POST-HEADING NITROGEN UPTAKE, RETRANSLOCATION, AND PARTITIONING IN SPRING BARLEY

In cereals, N provided to the developing grains comes from continued N uptake and assimilation after anthesis and from the retranslocation of previously accumulated vegetative N. This study investigated management and cultivar effects on post-heading N uptake and their relationship with total plant and grain N accumulation and grain protein concentration (GPC). Twenty six-rowed spring barley (Hordeum vulgare L.) cultivars were grown on a Chateauguay clay soil(fine loamy, mixed nonacid, frigid, Typic Hapludalf) in 1988 under conventional management (recommended N, no fungicide or growth regulator) and on a Bearbrook clay soil (very fine silty, mixed nonacid, frigid, Humaquept) in 1989 and 1990 under conventional and intensive (high N, fungicide and plant growth regulator) managements. Post-heading N uptake was generally not related to N concentration and N per plant at awn emergence but was highly correlated with total dry matter accumulation after anthesis and moderately to highly correlated with total plant and grain N per plant at harvest.

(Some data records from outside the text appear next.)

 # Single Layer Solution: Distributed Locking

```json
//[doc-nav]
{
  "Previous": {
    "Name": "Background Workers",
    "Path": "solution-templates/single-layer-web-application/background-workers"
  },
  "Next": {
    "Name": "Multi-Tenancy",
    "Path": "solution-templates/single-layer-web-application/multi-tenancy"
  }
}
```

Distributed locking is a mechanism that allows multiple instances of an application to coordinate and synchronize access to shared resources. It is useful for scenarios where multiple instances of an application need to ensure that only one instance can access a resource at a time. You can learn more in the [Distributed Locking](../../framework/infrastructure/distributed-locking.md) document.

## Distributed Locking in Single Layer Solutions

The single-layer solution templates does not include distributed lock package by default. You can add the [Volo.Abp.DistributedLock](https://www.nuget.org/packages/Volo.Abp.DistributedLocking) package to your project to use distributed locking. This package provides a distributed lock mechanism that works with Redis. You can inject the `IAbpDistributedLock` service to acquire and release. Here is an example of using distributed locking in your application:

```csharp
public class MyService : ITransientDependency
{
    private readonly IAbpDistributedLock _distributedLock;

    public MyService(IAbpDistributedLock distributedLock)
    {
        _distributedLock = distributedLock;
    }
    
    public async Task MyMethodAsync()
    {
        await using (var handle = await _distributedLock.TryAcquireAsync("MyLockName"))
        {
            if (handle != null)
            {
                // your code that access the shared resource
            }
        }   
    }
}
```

Post-heading N uptake seemed related to the amount of tillering that occurred after anthesis. High-GPC cultivars did not accumulate more N after heading than low-GPC cultivars. Nitrogen retranslocation was correlated with total dry matter and N per plant at awn emergence, but the relationship varied with growing season and management. Nitrogen retranslocation and N harvest index were not correlated with GPC. Post-heading N uptake and N retranslocation were negatively but moderately correlated with each other.